The DLT piece is centered on Pontes, the Eurosystem’s wholesale settlement solution for tokenized assets and other DLT-based transactions. The ECB’s earlier exploratory work said the initiative tested real transactions and mock scenarios with 64 market participants and settled nearly €1.6 billion in central bank money.[5] The bank also said market feedback pointed to a short-term central bank money offering as important for enabling DLT adoption and scaling.[5]
Why TARGET hours matter for liquidity
The ECB said instant payments were the primary driver behind the push to extend operating hours, because they now operate continuously and create persistent liquidity needs.[2] That is the market-relevance angle here: if liquidity can be shifted more easily across TARGET and TIPS, banks and payment institutions have more operational headroom to support faster settlement flows.[2]
The short weekend and holiday settlement window is a practical measure, not a headline-grabbing one, but it is the kind of change that can matter in real funding management.[2] The ECB has also previously decided to automatically remunerate excess liquidity in TIPS accounts and introduce rule-based liquidity transfers to and from TIPS, which it said would improve liquidity management further.[2]
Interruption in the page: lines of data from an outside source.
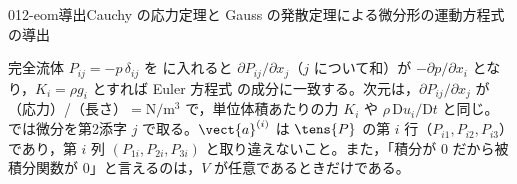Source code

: \documentclass[uplatex,dvipdfmx,a4paper,11pt]{jsarticle}
\begin{document}
\begin{mondai}{012-eom}{導出}{Cauchy の応力定理と Gauss の発散定理による微分形の運動方程式の導出}
\begin{tadashii}
\kenzan 完全流体 $P_{ij}=-p\,\delta_{ij}$ を  に入れると $\partial P_{ij}/\partial x_j$（$j$ について和）が $-\partial p/\partial x_i$ となり，$K_i=\rho g_i$ とすれば Euler 方程式  の成分に一致する。次元は，$\partial P_{ij}/\partial x_j$ が（応力）/（長さ）$=\unit{\newton\per\metre\cubed}$ で，単位体積あたりの力 $K_i$ や $\rho\,\mathrm{D}u_i/\mathrm{D}t$ と同じ。
\tsumazuki {} では微分を第2添字 $j$ で取る。$\vect{a}^{(i)}$ は $\tens{P}$ の第 $i$ 行（$P_{i1},P_{i2},P_{i3}$）であり，第 $i$ 列 $(P_{1i},P_{2i},P_{3i})$ と取り違えないこと。また，「積分が $0$ だから被積分関数が $0$」と言えるのは，$V$ が任意であるときだけである。
\end{tadashii}
\end{mondai}

\end{document}
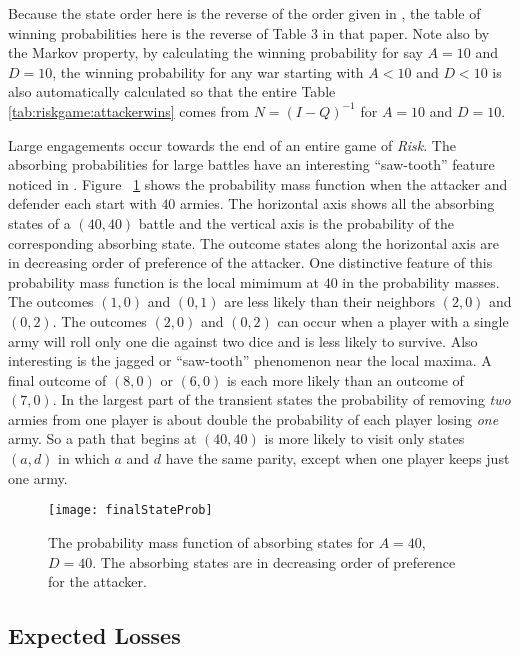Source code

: \documentclass[12pt]{article}
\begin{document}
Because the state order here is the reverse of the order given in
\cite{osborne03}, the table of winning probabilities here is the reverse
of Table 3 in that paper.  Note also by the Markov property, by
calculating the winning probability for say \( A = 10 \) and \( D=10 \),
the winning probability for any war starting with \( A < 10 \) and \( D
< 10 \) is also automatically calculated so that the entire Table~%
\ref{tab:riskgame:attackerwins} comes from \( N = (I-Q)^{-1} \) for \( A
= 10 \) and \( D = 10 \).

Large engagements occur towards the end of an entire game of \emph{Risk}.
The absorbing probabilities for large battles have an interesting
``saw-tooth'' feature noticed in
\cite{pierce15}.  Figure~%
\ref{fig:riskgame:finalstateprob} shows the probability mass function
when the attacker and defender each start with \( 40 \) armies.  The
horizontal axis shows all the absorbing states of a \( (40,40) \) battle
and the vertical axis is the probability of the corresponding absorbing
state.  The outcome states along the horizontal axis are in decreasing
order of preference of the attacker.  One distinctive feature of this
probability mass function is the local mimimum at \( 40 \) in the
probability masses. The outcomes \( (1,0) \) and \( (0,1) \) are less
likely than their neighbors \( (2,0) \) and \( (0,2) \).  The outcomes \(
(2,0) \) and \( (0,2) \) can occur when a player with a single army will
roll only one die against two dice and is less likely to survive.  Also
interesting is the jagged or ``saw-tooth'' phenomenon near the local
maxima.  A final outcome of \( (8,0) \) or \( (6,0) \) is each more
likely than an outcome of \( (7,0) \).  In the largest part of the
transient states the probability of removing \emph{two} armies from one
player is about double the probability of each player losing \emph{one}
army.  So a path that begins at \( (40,40) \) is more likely to visit
only states \( (a,d) \) in which \( a \) and \( d \) have the same
parity, except when one player keeps just one army.

\begin{figure}
    \centering
    \texttt{[image: finalStateProb]}
    \caption{The probability mass function of absorbing states for \( A
    = 40 \), \( D = 40 \).  The absorbing states are in decreasing order
    of preference for the attacker.}%
    \label{fig:riskgame:finalstateprob}
\end{figure}

\subsection*{Expected Losses}
\end{document}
| Item | Verified data | Direct implication |
|---|---|---|
| Consultation scope | 125 entities across 19 countries[2] | The roadmap reflects broad market input, not an isolated policy preference. |
| Instant payments | 24/7/365 availability cited as a key pressure point[2] | TARGET must adapt to continuous liquidity demand. |
| Near-term change | Short settlement window on most weekends and TARGET holidays[2] | Participants get more flexibility before full 24/7 rollout. |
| DLT trials | Nearly €1.6 billion settled in central bank money[5] | The ECB already has a meaningful testing base for wholesale tokenized settlement. |
Pontes and the wider tokenized markets push
Pontes is the clearest bridge between the ECB’s TARGET extension and tokenized-market development. The ECB said the short-term offering is intended to settle DLT-based transactions in central bank money through an interoperability link with TARGET Services, while a longer-term solution would be developed later.[5]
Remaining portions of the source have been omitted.